WASHINGTON (Reuters) – Incidents of violence, discrimination and harassment against Muslims in the United States soared 70 percent in 2003 over the previous year, an Islamic civil rights group reported on Monday.
The war in Iraq and the lingering atmosphere of fear from the Sept. 11, 2001, attacks contributed to the sharp rise in anti-Muslim activity, according to a report by the Council on American-Islamic Relations.
- A Bad Day for CAIR
Other factors included an increase in anti-Muslim rhetoric by some in government and the media, implementation of the USA Patriot Act — which has been criticized as infringing on the constitutional right to privacy — and increased reporting and documentation by members of the Muslim community, the report said.
“The disturbing jump in reports of anti-Muslim incidents is a wake-up call to those commentators who use their public positions to spread anti-Muslim hate,” said the report’s author, Mohamed Nimer.
There were 1,019 reports of anti-Islamic acts in the United States in 2003, up from 602 in 2002 and more than 10 times the number of reports received the first year the council kept count, in 1995.
The incidents ranged from business and housing discrimination to violent threats and the discriminatory application of law to Internet harassment and hate crimes.
Hate crimes increased by 121 percent over 2002 to 93 incidents from 42. They ranged from vandalism against Muslim-owned property to beatings and at least four killings.

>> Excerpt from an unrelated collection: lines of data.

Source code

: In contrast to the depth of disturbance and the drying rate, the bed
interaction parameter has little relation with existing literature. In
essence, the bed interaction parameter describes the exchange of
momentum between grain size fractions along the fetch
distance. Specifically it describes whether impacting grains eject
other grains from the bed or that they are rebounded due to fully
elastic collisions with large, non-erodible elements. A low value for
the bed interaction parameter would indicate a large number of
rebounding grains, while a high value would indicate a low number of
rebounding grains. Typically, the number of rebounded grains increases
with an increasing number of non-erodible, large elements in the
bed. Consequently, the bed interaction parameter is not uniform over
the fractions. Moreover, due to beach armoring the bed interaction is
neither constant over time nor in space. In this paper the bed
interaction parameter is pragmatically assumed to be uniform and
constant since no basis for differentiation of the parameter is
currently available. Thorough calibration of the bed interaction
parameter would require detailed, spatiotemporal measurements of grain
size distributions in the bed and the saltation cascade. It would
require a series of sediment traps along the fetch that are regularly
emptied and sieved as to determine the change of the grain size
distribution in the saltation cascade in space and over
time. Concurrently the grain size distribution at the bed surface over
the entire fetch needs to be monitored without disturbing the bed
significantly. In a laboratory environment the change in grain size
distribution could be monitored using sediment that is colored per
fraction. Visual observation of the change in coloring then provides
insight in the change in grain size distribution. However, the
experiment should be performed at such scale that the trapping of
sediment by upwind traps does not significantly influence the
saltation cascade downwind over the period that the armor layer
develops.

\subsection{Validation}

Arizona, New York, California and New Jersey recorded the highest increases in anti-Islamic incident reports. California, which has the largest Muslim population in the United States, had 221 incidents reported in 2003, the most of all 50 states.
Florida, Massachusetts, North Carolina and Michigan all reported decreases in the number of incidents last year.
The council began keeping statistics on anti-Muslim acts in 1995 in response to a surge in such activity after the April 19, 1995, federal building bombing in Oklahoma City that killed 168 people.
Initial reporting erroneously suggested the perpetrators might have been Muslims. U.S. native Timothy McVeigh was executed in 2001 for his role in the bombing.